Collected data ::
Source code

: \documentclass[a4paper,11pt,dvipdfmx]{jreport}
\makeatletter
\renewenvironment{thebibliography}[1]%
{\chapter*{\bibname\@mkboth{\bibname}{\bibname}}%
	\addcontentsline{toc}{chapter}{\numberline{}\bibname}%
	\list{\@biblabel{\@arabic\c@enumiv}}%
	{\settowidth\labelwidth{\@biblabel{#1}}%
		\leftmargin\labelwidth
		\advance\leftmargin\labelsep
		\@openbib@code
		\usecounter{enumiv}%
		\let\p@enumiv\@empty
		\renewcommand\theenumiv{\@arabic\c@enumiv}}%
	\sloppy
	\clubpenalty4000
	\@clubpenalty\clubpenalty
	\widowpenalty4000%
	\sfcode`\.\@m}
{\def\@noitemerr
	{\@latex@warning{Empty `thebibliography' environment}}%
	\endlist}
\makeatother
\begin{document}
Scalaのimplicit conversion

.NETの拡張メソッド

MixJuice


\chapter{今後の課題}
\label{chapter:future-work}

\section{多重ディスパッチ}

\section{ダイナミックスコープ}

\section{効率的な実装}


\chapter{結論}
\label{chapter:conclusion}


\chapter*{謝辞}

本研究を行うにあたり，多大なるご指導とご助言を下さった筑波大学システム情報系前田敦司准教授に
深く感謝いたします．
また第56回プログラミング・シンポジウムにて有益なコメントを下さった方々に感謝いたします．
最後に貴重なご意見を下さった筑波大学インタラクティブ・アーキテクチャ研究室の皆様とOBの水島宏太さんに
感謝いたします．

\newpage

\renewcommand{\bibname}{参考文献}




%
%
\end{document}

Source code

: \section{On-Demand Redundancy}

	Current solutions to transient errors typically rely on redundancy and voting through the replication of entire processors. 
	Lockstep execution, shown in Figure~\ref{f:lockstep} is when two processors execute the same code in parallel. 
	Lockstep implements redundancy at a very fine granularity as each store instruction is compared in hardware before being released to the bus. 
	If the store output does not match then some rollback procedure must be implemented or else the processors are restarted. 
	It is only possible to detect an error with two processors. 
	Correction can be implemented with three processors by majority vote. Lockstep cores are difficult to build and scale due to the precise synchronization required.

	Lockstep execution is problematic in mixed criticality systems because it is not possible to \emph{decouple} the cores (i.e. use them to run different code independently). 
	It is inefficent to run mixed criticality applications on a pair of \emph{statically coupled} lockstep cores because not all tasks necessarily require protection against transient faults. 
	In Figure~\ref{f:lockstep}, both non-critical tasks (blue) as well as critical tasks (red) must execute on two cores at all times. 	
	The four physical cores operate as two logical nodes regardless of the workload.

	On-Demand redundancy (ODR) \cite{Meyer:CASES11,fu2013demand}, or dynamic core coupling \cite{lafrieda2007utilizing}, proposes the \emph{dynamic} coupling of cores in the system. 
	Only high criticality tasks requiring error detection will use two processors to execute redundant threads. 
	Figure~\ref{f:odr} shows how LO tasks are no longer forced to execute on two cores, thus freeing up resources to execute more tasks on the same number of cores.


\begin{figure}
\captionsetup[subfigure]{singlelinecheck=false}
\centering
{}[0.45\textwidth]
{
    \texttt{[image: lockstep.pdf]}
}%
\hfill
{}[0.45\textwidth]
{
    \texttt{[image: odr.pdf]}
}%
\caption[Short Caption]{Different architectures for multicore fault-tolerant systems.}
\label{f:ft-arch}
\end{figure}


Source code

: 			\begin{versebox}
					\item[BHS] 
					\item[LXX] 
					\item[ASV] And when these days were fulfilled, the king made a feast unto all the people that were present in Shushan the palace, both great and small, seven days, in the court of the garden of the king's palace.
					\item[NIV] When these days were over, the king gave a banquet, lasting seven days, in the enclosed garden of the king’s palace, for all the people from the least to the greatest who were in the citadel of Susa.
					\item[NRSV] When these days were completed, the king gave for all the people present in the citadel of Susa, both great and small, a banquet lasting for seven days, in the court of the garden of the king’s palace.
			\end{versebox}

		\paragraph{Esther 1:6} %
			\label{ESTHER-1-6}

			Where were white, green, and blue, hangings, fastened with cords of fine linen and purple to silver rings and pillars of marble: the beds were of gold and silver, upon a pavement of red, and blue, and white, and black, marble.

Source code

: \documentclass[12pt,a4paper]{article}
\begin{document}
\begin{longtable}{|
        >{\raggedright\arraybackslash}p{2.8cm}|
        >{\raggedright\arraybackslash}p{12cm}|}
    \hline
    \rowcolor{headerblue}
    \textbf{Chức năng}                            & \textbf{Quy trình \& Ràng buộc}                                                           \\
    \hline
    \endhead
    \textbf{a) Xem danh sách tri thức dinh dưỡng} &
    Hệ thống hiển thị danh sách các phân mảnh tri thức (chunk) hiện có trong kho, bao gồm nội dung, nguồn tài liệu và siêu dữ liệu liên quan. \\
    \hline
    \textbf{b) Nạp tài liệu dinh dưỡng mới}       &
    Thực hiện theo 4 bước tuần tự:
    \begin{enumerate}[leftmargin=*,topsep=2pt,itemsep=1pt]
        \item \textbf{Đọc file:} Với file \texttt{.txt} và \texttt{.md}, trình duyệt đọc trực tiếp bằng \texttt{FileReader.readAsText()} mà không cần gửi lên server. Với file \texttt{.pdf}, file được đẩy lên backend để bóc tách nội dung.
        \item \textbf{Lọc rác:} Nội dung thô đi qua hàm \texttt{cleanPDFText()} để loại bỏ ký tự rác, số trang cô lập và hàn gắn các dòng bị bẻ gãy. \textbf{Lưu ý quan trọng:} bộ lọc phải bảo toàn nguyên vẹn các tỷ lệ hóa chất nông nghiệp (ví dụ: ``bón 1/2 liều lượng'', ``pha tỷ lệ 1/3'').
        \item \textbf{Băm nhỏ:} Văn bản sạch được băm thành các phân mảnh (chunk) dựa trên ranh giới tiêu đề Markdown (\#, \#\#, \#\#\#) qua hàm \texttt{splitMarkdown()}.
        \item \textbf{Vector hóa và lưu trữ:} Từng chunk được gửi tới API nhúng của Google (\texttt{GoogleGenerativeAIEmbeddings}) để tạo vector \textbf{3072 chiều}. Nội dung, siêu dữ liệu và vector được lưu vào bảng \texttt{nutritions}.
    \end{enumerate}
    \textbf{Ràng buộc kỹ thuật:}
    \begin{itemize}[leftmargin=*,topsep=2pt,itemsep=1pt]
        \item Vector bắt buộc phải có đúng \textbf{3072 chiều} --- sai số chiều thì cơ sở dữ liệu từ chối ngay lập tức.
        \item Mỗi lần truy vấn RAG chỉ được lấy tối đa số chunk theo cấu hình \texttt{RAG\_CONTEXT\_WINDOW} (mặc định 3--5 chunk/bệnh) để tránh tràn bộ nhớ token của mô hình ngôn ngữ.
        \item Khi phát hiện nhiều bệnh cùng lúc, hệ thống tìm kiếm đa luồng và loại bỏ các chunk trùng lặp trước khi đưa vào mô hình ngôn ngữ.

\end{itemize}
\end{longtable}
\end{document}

TRY IT :: Work out the number of lines in the records containing the word "enumerate". Write only that number.

ANSWER FOR THE TASK :: 2